I like this song a lot, in large part because it’s not a song that should be a hit. It’s a simple, rough, catchy riff on a guitar that’s too loud and vocals that aren’t as shiny and preened as the other artists of the era, but that’s the whole appeal. The lyrics don’t make sense, either! You just get like… the Vibe. Which is a big theme with the 70s, but that’s the drugs. The mixing on this is really fun, too, because the vocals and guitars are actually quite well balanced – not what you’d expect.

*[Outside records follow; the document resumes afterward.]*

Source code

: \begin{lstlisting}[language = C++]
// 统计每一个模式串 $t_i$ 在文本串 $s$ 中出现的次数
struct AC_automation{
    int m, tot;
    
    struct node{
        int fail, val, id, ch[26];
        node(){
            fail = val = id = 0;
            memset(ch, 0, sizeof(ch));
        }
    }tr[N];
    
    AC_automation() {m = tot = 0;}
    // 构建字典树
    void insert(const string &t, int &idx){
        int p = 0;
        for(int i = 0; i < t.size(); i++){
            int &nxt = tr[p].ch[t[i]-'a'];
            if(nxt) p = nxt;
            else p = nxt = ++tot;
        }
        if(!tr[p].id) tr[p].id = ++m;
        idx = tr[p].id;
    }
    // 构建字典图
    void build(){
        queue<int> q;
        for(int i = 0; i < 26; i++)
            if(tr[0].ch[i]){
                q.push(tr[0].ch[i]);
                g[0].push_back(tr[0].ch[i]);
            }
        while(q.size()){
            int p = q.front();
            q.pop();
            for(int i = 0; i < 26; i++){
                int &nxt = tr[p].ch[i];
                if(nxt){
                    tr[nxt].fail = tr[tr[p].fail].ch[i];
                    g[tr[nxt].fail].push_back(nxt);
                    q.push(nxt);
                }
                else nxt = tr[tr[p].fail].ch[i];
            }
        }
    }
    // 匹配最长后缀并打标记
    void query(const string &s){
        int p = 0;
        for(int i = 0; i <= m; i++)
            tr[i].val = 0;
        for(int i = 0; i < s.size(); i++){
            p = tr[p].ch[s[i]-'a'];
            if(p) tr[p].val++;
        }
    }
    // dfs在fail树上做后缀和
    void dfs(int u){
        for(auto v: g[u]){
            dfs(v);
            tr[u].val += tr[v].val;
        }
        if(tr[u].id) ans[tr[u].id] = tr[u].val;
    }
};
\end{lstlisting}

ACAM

6. Valentine’s Day by Klaus Nomi

Okay, TECHNICALLY cheating with this one, which is why it’s a bonus entry. Klaus Nomi was indeed a 70s musician, but this track and the album it’s off of weren’t technically released until 2007. Nomi died in 83, one of the earliest celebrity/musician fatalities of AIDS, and Za Bakdaz: The Unfinished Opera was about two-thirds done at the time. ‘Valentine’s Day’ is my favourite track, and it’s an odd mix of elements; classical instrumentation, operatic vocals, touches of prog-rock stylistic choices, avant-garde inclusion of conversational scraps, and a gothic melancholy to the whole thing. It is an absolute fucking shame he died so young, and I am very glad we have some more of his work to enjoy than we thought we did. Nomi worked closely with Bowie during his short career, and you can tell – there’s the same sense of drama, and if you listen to some of his other tracks it’s even more obvious. (‘After the Fall’ is particularly notable! And very fun.)

These are pretty randomly selected, but they do give a pretty great – and funny – overview of how genre in the 1970s started exploding. The full results of this don’t play out until the 80s and 90s, but this is the start of it! We got our early synths, our longer tracks, multitracking getting easier, electronic music getting some steam behind it, club music, and funk music influencing everything.